Cette simulation rapide des droits d'enregistrement fonds de commerce reste toutefois indicative : seul l'acte définitif signé chez le professionnel du droit fixera le montant exact et opposable des droits dus.
La rédaction de l'acte de cession d'un fonds de commerce peut être confiée à un notaire, un avocat spécialisé en droit des affaires, ou rédigée sous seing privé entre les parties assistées de leurs conseils respectifs.
Ce professionnel du droit calcule et collecte généralement les droits d'enregistrement pour le compte de l'acquéreur, avant de les reverser à l'administration fiscale lors de la formalité d'enregistrement de l'acte.
Faire appel à un professionnel expérimenté en cession de fonds de commerce limite le risque d'erreur dans le calcul des droits dus et sécurise l'ensemble du processus de transmission d'entreprise.
Ses honoraires, distincts des droits d'enregistrement eux-mêmes, doivent être budgétés séparément dans le plan de financement global de la reprise, aux côtés du prix de cession et des taxes applicables.
Les droits d'enregistrement, souvent plusieurs milliers voire dizaines de milliers d'euros pour une cession importante, doivent être réglés rapidement après la signature de l'acte définitif de cession.
Ce montant s'ajoute au prix de cession lui-même, au besoin en fonds de roulement de démarrage et aux honoraires professionnels, pour former le montant total à financer par le repreneur.
Un prêt professionnel dédié à la reprise d'entreprise intègre généralement l'ensemble de ces frais annexes dans son plan de financement, plutôt que le seul prix d'achat du fonds de commerce.
Anticiper précisément ce montant global, droits de mutation compris, évite les mauvaises surprises de trésorerie au moment crucial de la signature définitive de l'acte de cession du commerce repris.
En principe, c'est l'acquéreur (le repreneur) qui s'acquitte des droits d'enregistrement, même si les parties peuvent contractuellement convenir d'un partage différent.
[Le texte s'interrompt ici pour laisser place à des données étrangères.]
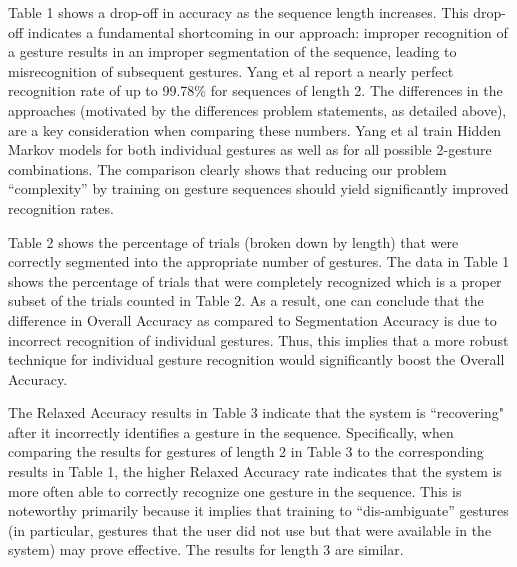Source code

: \documentclass[twoside]{article}
\begin{document}
\begin{multicols}{2}
Table 1 shows a drop-off in accuracy as the sequence length increases. This
drop-off indicates a fundamental shortcoming in our approach: improper
recognition of a gesture results in an improper segmentation of the sequence, 
leading to misrecognition of subsequent gestures. 
Yang et al \cite{yang_gesture_1994} report a nearly perfect recognition rate of up to 99.78\% for sequences of length 2. The differences in the approaches (motivated by the differences problem statements, as detailed above), 
are a key consideration when comparing these numbers.
Yang et al train Hidden Markov models for both individual gestures as well as
for all possible 2-gesture combinations. The comparison clearly shows that reducing our problem ``complexity'' by training on gesture sequences should yield significantly improved recognition rates.

Table 2 shows the percentage of trials (broken down by length) that
were correctly segmented into the appropriate number of gestures. The data in
Table 1 shows the percentage of trials that were completely recognized which 
is a proper subset of the trials counted in
Table 2. As a result, one can conclude that the difference in Overall Accuracy
as compared to Segmentation Accuracy is due to incorrect recognition of
individual gestures. Thus, this implies that a more robust technique for
individual gesture recognition would significantly boost the Overall Accuracy.

The Relaxed Accuracy results in Table 3 indicate that the system is
``recovering" after it incorrectly identifies a gesture in the sequence.
Specifically, when comparing the results for gestures of length 2 in Table 3 to
the corresponding results in Table 1, the higher Relaxed Accuracy rate indicates
that the system is more often able to correctly recognize one gesture in the
sequence. This is noteworthy primarily because it implies that training to
``dis-ambiguate'' gestures (in particular, gestures that the user did not use
but that were available in the system) may prove effective. The results for
length 3 are similar.


\end{multicols}
\end{document}
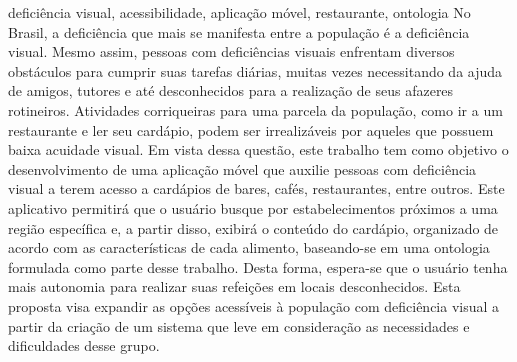 \documentclass[portuguese,oneside]{tcc}
\begin{document}
		\begin{resumo}{deficiência visual, acessibilidade, aplicação móvel, restaurante, ontologia}
			No Brasil, a deficiência que mais se manifesta entre a população é a deficiência visual. Mesmo assim, pessoas com deficiências visuais enfrentam diversos obstáculos para cumprir suas tarefas diárias, muitas vezes necessitando da ajuda de amigos, tutores e até desconhecidos para a realização de seus afazeres rotineiros. Atividades corriqueiras para uma parcela da população, como ir a um restaurante e ler seu cardápio, podem ser irrealizáveis por aqueles que possuem baixa acuidade visual. Em vista dessa questão, este trabalho tem como objetivo o desenvolvimento de uma aplicação móvel que auxilie pessoas com deficiência visual a terem acesso a cardápios de bares, cafés, restaurantes, entre outros. Este aplicativo permitirá que o usuário busque por estabelecimentos próximos a uma região específica e, a partir disso, exibirá o conteúdo do cardápio, organizado de acordo com as características de cada alimento, baseando-se em uma ontologia formulada como parte desse trabalho. Desta forma, espera-se que o usuário tenha mais autonomia para realizar suas refeições em locais desconhecidos. Esta proposta visa expandir as opções acessíveis à população com deficiência visual a partir da criação de um sistema que leve em consideração as necessidades e dificuldades desse grupo.
		\end{resumo}
		
\end{document}
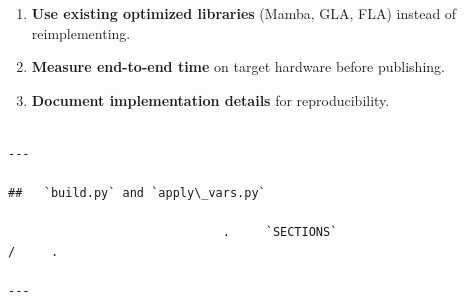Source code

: \begin{enumerate}
\item \textbf{Use existing optimized libraries} (Mamba, GLA, FLA) instead of
  reimplementing.
\item \textbf{Measure end-to-end time} on target hardware before publishing.
\item \textbf{Document implementation details} for reproducibility.
\end{enumerate}
\begin{lstlisting}

---

##   `build.py` and `apply\_vars.py`

                              .     `SECTIONS`                                 /     .

---
\end{lstlisting}

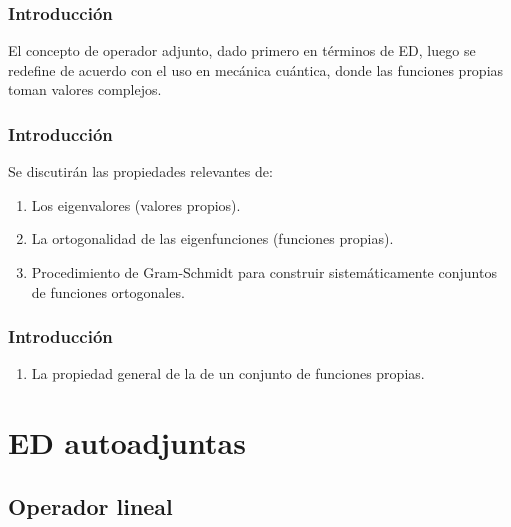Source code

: \begin{frame}
\frametitle{Introducción}
El concepto de operador adjunto, dado primero en términos de ED, luego se redefine de acuerdo con el uso en mecánica cuántica, donde las funciones propias toman valores complejos.
\end{frame}
\begin{frame}
\frametitle{Introducción}
Se discutirán las propiedades relevantes de:
\pause
{}
\begin{enumerate}[<+->]
\item Los eigenvalores (valores propios).
\item La ortogonalidad de las eigenfunciones (funciones propias).
\item Procedimiento de Gram-Schmidt para construir sistemáticamente conjuntos de funciones ortogonales.
\seti
\end{enumerate}
\end{frame}
\begin{frame}
\frametitle{Introducción}
\begin{enumerate}[<+->]
\conti
\item La propiedad general de la  de un conjunto de funciones propias.
\end{enumerate}
\end{frame}

\section{ED autoadjuntas}
\subsection{Operador lineal}

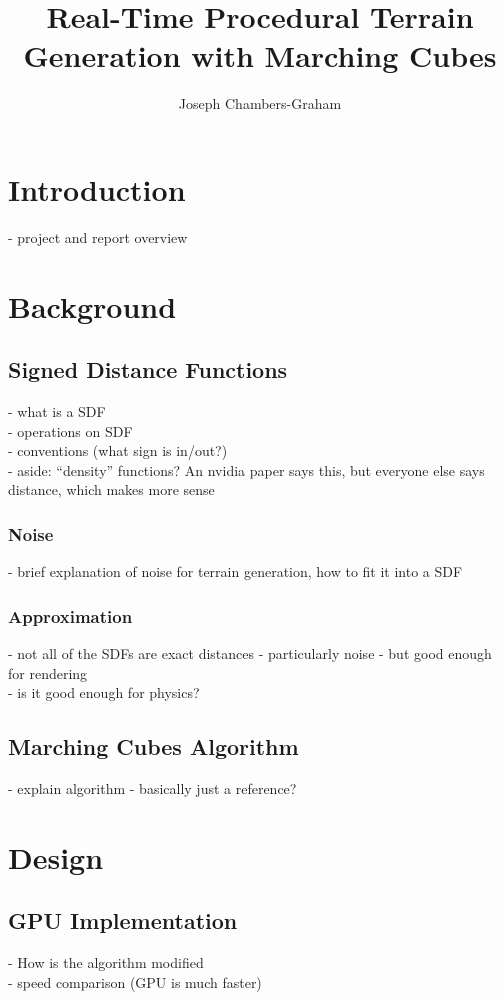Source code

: \documentclass{article}
\title{Real-Time Procedural Terrain Generation with Marching Cubes}
\author{Joseph Chambers-Graham}
\date{}
\begin{document}
\maketitle
\newpage

\tableofcontents
\section{Introduction}
- project and report overview
\section{Background}
\subsection{Signed Distance Functions}
- what is a SDF\\
- operations on SDF\\
- conventions (what sign is in/out?)\\
- aside: ``density'' functions? An nvidia paper says this, but everyone else says distance, which makes more sense\\

\subsubsection{Noise}
- brief explanation of noise for terrain generation, how to fit it into a SDF
\subsubsection{Approximation}
- not all of the SDFs are exact distances - particularly noise - but good enough for rendering\\
- is it good enough for physics?
\subsection{Marching Cubes Algorithm}
- explain algorithm - basically just a reference?

\section{Design}
\subsection{GPU Implementation}
- How is the algorithm modified\\
- speed comparison (GPU is much faster)
\end{document}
Appliquez le barème progressif : 0 % jusqu'à 23 000 €, 3 % de 23 000 € à 200 000 €, puis 5 % au-delà de 200 000 €, en calculant chaque tranche séparément puis en additionnant les montants.
Non, le stock de marchandises est exclu de l'assiette des droits d'enregistrement et suit le régime classique de la TVA, distinct de celui du fonds de commerce lui-même.
Un minimum de perception de 25 € s'applique systématiquement, même lorsque le calcul par tranches aboutit à un montant théorique inférieur.